Expression profiling identifies genes involved in neoplastic transformation of serous ovarian cancer
1 Division of Cancer and Cell Biology, Queensland Institute of Medical Research, Brisbane, Queensland, Australia
2 Division of Genetics and Population Health, Queensland Institute of Medical Research, Brisbane, Queensland, Australia
3 School of Population Health, University of Queensland, Brisbane, Queensland, Australia
4 Sullivan Nicolaides Pathology Laboratory, Brisbane, Queensland, Australia
Citation and License
BMC Cancer 2009, 9:378 doi:10.1186/1471-2407-9-378Published: 23 October 2009
The malignant potential of serous ovarian tumors, the most common ovarian tumor subtype, varies from benign to low malignant potential (LMP) tumors to frankly invasive cancers. Given the uncertainty about the relationship between these different forms, we compared their patterns of gene expression.
Expression profiling was carried out on samples of 7 benign, 7 LMP and 28 invasive (moderate and poorly differentiated) serous tumors and four whole normal ovaries using oligonucleotide microarrays representing over 21,000 genes.

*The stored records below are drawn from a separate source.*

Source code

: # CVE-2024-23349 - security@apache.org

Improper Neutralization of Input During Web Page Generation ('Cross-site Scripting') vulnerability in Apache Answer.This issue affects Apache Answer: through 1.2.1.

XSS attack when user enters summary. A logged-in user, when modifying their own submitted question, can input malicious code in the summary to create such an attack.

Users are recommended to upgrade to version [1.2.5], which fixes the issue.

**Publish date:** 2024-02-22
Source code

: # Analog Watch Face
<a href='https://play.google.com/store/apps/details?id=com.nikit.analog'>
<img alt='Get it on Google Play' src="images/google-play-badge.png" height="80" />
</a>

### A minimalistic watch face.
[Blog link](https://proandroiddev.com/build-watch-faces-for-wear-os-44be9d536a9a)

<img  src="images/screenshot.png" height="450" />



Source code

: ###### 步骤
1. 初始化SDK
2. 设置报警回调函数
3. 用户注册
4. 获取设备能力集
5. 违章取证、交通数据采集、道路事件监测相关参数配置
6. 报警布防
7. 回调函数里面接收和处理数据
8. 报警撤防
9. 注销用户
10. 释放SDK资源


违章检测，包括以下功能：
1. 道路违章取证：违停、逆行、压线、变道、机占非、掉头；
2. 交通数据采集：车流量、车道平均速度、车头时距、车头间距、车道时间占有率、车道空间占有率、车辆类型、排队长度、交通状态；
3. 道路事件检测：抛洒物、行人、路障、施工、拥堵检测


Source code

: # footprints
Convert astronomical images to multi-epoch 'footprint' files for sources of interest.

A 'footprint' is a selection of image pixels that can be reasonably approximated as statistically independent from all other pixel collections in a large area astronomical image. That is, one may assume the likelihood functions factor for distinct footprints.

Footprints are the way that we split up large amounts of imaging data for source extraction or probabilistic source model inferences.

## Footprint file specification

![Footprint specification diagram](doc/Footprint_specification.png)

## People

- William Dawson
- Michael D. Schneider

We identified 311 transcripts that distinguished invasive from benign tumors, and 20 transcripts that were significantly differentially expressed between invasive and LMP tumors at p < 0.01 (with multiple testing correction). Five genes that were differentially expressed between invasive and either benign or normal tissues were validated by real time PCR in an independent panel of 46 serous tumors (4 benign, 7 LMP, 35 invasive). Overexpression of SLPI and WNT7A and down-regulation of C6orf31, PDGFRA and GLTSCR2 were measured in invasive and LMP compared with benign and normal tissues. Over-expression of WNT7A in an ovarian cancer cell line led to increased migration and invasive capacity.
These results highlight several genes that may play an important role across the spectrum of serous ovarian tumorigenesis.